### Input data
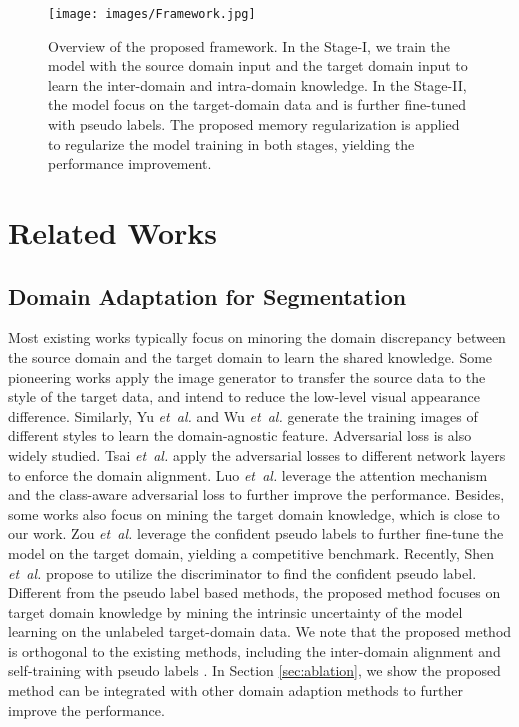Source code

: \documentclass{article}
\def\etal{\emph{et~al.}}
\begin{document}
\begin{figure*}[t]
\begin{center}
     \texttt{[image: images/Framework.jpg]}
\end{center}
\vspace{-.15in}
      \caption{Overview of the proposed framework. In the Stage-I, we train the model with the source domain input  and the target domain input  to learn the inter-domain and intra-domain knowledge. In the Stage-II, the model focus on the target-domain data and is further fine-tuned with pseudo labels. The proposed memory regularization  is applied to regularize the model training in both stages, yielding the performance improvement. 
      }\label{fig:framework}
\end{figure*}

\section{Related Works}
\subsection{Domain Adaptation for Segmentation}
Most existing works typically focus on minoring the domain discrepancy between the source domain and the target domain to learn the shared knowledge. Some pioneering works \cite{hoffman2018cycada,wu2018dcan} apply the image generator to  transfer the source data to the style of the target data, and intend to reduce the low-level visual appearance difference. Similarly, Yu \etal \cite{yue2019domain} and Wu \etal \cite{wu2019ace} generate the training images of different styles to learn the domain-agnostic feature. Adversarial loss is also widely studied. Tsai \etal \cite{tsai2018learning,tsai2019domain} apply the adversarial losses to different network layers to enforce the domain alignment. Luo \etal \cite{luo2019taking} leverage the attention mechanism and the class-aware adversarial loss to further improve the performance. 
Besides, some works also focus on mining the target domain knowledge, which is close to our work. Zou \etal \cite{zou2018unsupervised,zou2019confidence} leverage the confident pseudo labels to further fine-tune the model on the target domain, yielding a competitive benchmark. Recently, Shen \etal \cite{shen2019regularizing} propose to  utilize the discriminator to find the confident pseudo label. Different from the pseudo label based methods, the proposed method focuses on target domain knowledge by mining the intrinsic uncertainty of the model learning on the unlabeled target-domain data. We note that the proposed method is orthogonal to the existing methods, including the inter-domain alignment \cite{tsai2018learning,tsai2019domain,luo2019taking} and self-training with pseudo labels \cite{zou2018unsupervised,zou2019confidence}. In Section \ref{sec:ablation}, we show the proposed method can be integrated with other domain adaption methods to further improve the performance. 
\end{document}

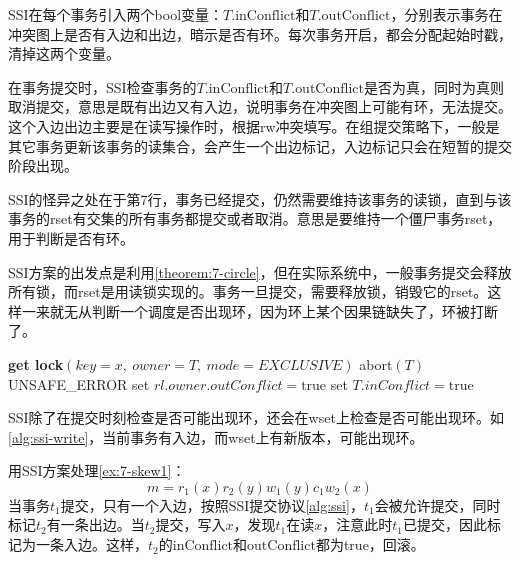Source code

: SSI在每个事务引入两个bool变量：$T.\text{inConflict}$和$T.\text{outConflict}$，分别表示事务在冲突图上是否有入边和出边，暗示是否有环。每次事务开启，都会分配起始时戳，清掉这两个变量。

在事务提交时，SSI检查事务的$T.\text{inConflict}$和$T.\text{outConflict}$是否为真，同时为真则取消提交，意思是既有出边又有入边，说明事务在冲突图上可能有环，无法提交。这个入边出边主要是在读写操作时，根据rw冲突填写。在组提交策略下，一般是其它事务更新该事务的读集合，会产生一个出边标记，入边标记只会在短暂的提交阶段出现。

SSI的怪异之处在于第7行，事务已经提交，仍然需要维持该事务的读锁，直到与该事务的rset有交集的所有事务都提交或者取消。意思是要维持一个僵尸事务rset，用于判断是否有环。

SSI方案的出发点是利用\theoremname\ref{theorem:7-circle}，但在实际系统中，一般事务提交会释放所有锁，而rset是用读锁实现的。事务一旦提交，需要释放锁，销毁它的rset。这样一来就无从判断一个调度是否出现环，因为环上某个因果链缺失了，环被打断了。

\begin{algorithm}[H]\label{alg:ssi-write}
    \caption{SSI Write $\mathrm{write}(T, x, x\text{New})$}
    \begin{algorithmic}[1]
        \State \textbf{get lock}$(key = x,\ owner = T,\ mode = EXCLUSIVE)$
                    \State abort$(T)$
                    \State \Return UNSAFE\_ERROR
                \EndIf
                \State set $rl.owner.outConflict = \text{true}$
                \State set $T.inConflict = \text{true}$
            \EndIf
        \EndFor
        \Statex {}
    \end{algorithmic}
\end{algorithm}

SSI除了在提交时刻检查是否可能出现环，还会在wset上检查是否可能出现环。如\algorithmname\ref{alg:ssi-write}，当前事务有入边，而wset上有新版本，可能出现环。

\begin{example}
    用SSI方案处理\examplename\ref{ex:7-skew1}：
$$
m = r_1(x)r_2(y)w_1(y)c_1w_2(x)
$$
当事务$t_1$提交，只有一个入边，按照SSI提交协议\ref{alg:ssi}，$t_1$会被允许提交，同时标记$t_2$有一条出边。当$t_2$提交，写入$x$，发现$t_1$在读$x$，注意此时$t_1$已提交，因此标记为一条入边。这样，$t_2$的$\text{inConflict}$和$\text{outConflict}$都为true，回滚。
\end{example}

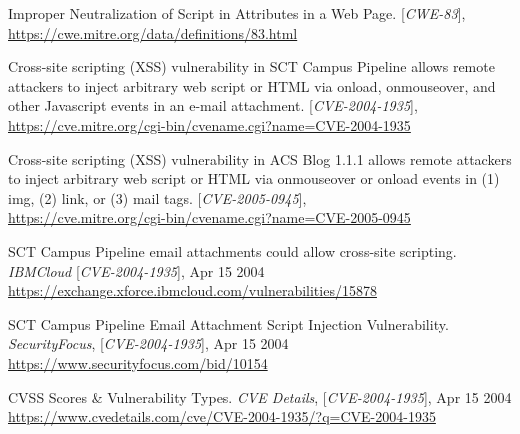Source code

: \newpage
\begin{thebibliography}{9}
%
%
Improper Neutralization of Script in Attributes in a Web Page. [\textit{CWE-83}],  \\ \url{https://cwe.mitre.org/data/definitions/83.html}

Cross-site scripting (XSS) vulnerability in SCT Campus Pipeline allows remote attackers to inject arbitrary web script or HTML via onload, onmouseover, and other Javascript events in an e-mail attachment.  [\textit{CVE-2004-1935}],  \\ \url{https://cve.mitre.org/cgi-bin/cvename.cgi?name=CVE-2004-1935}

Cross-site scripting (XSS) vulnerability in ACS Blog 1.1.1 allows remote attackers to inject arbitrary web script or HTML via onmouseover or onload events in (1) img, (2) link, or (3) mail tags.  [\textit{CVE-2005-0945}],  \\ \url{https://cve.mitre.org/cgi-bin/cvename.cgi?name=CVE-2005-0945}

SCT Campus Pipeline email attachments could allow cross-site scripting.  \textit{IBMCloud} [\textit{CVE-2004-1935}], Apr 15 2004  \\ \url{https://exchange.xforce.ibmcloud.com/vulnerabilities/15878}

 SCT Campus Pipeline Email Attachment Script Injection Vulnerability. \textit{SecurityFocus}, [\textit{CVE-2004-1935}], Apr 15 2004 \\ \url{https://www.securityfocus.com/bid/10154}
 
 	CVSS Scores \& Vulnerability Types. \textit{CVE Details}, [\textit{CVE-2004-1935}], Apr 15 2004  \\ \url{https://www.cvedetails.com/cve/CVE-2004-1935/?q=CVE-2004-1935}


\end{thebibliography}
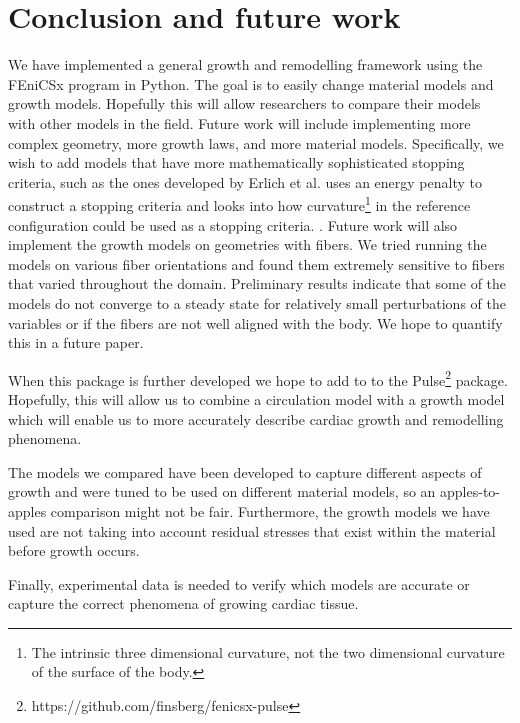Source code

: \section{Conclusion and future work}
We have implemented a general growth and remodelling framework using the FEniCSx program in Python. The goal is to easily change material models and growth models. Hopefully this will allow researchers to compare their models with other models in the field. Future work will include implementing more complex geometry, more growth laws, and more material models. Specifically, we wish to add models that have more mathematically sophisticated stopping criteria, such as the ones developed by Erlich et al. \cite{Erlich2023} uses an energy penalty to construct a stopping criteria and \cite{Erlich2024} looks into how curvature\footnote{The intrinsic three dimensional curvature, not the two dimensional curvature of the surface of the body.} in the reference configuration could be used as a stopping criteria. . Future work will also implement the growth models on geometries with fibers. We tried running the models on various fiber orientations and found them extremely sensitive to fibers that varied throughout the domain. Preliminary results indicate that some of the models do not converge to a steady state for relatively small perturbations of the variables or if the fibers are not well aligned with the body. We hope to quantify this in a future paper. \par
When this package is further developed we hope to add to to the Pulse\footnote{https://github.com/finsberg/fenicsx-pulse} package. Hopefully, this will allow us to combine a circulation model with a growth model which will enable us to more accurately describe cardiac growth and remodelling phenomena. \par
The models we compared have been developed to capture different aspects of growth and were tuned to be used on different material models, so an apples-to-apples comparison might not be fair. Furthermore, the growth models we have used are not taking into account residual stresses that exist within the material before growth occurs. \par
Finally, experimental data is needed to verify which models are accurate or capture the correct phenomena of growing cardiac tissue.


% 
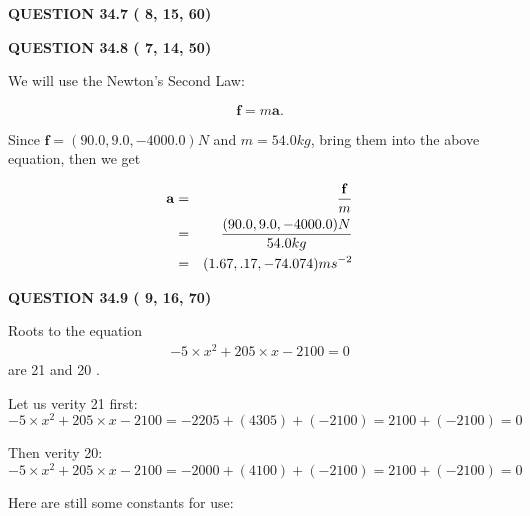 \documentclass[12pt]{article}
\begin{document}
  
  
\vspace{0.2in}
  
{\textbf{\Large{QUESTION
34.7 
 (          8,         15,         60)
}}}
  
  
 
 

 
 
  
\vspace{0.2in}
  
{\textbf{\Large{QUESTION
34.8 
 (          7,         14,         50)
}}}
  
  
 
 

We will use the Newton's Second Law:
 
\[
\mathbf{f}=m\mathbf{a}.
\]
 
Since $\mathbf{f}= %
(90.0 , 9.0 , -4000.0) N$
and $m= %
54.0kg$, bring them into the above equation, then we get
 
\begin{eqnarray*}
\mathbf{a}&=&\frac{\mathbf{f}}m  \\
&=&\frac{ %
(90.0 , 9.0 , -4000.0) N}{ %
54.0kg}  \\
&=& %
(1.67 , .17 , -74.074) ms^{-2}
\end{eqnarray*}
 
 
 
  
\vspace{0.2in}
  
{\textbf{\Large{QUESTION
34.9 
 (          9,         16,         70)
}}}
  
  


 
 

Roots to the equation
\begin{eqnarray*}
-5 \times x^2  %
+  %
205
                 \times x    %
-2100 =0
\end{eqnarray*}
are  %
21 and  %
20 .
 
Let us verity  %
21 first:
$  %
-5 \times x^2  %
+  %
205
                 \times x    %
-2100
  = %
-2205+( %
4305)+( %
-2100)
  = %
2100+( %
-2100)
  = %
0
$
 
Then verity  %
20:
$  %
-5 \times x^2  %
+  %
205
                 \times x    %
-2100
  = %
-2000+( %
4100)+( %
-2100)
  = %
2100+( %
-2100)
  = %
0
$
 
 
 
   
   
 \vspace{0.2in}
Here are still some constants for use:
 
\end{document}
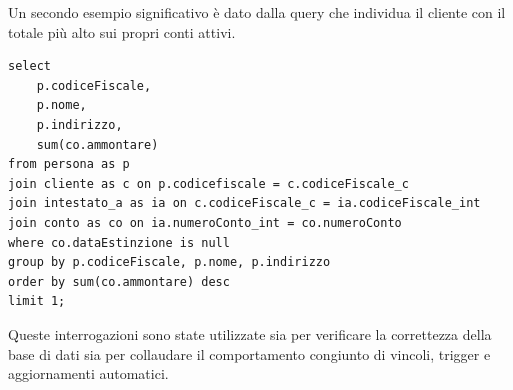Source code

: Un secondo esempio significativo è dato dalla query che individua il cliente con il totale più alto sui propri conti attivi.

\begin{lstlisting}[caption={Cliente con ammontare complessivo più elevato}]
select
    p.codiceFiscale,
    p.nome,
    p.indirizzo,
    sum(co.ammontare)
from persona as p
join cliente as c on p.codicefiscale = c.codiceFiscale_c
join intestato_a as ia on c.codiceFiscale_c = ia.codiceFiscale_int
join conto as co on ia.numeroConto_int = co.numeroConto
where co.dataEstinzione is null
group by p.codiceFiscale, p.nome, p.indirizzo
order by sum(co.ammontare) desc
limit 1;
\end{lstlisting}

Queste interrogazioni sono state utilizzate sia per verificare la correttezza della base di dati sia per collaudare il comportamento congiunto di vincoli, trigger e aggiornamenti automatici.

### Task statement
Could you return every line from the entries above in which the string "lstlisting" occurs?

### Answer to this task
\begin{lstlisting}[caption={Cliente con ammontare complessivo più elevato}]
\end{lstlisting}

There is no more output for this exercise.